Overall, the $29 billion budget Corbett signed Thursday does not increase state taxes while authorizing $871 million in new spending, largely for public schools, prisons, pension obligations, health care for the poor and social safety-net programs.

To plug the deficit, it relies on more than $2.5 billion in one-time stopgaps, the biggest use of stopgaps outside of the three years around the Great Recession.

The main appropriations bill passed without a single vote from a Democrat.

Lawmakers made no immediate indication of how they would respond to the line-item vetoes, or whether they would move up planned return dates of Aug. 4 for the House and Sept. 15 for the Senate.

There are two reasons Gov. Corbett is choosing to take a stand now. I’ve already mentioned the first one: lawmakers leave for the summer after the budget is passed and don’t return until as late as September 15. Corbett wants to get them back to the capitol to pass pension reform.

But the second reason is this: Gov. Corbett is facing an upcoming election—and he’s currently trailing in polls behind his Democratic challenger, Tom Wolf.

So if some of this feels like campaign theater, it’s because it probably is. In fact, the political calculus behind Corbett’s recent decisions is one of the more fascinating aspects of this story.

Consider that Corbett could have vetoed the budget entirely, a move that would certainly rile lawmakers and get them back from their summer vacations. But the move would have riled the electorate, too:

A full veto would affect many stakeholders, though most employees would get paid. It potentially could delay money for groups receiving millions of dollars from the state, particularly social services such as day care providers hit hard in 2009 during a 101-day budget impasse under ex-Gov. Ed Rendell.

Corbett wants to be seen as taking a stand to save the state’s finances, not sabotage them. Line item vetoes are a less reckless way of accomplishing that goal.

Political maneuvering aside, Corbett has a point. Pennsylvania’s pension system, as is true in many states, is a fiscal hazard that will only get worse as time goes on:

If lawmakers don’t find a solution to what Corbett calls a pension crisis, costs will steadily rise for taxpayers. Pennsylvania will raise payments into the state’s pension systems by $600 million in the new budget year. The state has $47 billion in unfunded liability in pension obligations.

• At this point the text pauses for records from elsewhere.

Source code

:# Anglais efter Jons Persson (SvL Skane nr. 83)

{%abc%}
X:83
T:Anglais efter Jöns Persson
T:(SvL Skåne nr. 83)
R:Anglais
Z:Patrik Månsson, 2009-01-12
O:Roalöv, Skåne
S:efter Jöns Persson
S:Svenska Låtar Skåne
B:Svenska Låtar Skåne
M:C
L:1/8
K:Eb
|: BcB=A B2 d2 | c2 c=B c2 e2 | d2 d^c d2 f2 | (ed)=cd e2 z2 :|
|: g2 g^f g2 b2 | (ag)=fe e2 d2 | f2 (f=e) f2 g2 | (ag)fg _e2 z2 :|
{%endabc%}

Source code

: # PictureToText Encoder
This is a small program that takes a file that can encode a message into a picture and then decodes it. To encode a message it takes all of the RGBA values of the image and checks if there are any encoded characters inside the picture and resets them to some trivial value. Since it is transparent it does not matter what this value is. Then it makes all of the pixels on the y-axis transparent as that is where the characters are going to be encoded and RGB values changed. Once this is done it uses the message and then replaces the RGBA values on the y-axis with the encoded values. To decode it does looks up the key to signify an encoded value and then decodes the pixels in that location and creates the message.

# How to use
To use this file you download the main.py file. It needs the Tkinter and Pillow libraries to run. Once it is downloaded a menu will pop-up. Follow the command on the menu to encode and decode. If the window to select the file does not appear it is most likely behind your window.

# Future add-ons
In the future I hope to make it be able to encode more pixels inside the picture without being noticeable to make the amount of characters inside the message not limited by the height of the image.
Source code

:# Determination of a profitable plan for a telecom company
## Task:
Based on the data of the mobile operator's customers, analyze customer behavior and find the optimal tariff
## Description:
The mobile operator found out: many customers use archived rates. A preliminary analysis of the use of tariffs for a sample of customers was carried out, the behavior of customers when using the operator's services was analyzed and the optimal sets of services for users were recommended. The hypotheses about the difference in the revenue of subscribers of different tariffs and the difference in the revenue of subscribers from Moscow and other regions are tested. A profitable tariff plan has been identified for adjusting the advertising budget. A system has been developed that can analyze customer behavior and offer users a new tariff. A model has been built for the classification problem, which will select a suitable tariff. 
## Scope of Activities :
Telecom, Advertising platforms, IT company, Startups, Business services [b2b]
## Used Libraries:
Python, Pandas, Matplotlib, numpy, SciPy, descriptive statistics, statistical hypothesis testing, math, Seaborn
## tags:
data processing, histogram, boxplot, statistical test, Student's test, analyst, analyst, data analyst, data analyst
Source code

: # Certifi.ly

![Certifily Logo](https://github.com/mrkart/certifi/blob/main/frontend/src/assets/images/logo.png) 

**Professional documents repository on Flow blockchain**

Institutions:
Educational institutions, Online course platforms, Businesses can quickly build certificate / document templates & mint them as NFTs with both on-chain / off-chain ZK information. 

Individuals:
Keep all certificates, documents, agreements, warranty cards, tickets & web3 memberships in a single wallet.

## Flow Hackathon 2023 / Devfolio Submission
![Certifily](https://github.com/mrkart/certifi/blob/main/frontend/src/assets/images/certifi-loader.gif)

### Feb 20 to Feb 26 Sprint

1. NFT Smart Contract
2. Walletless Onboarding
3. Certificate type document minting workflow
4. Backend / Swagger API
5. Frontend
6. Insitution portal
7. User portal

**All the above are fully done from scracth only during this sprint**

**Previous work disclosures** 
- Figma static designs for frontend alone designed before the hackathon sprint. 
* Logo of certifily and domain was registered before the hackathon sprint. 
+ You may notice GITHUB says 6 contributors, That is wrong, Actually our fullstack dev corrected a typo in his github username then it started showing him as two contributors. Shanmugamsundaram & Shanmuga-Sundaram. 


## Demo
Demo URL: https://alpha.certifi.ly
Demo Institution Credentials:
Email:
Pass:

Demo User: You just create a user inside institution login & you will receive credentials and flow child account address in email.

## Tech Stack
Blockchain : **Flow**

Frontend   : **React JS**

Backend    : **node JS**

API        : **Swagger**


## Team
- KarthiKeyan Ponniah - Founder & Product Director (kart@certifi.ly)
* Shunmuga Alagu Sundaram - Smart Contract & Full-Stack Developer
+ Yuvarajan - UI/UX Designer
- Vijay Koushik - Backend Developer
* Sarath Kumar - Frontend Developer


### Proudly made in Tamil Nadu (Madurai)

If you asked Corbett about his line item vetoes, he would probably tell you that, in fact, deep cuts to social services spending will be the new norm if lawmakers can’t get pension costs under control.

Corbett’s actions are making him enemies with lawmakers on both sides of the aisle:

[Democrats accused] Corbett of lacking leadership skills and mishandling the state’s finances while pursuing school funding cuts that they say accelerated school property tax hikes.

“Tom Corbett made this mess,” House Minority Leader Frank Dermody, D-Allegheny, said. “He owns it.”

Republicans stressed that they had worked hard to pass a pension overhaul.

House Majority Leader Mike Turzai, R-Allegheny, said the leading pension bill was hatched by House Republicans, not Corbett, while the Senate’s four top Republicans suggested Corbett had been reckless.

“The state budget process is not a game to be played and vital government programs should never be placed in jeopardy,” they said in a statement.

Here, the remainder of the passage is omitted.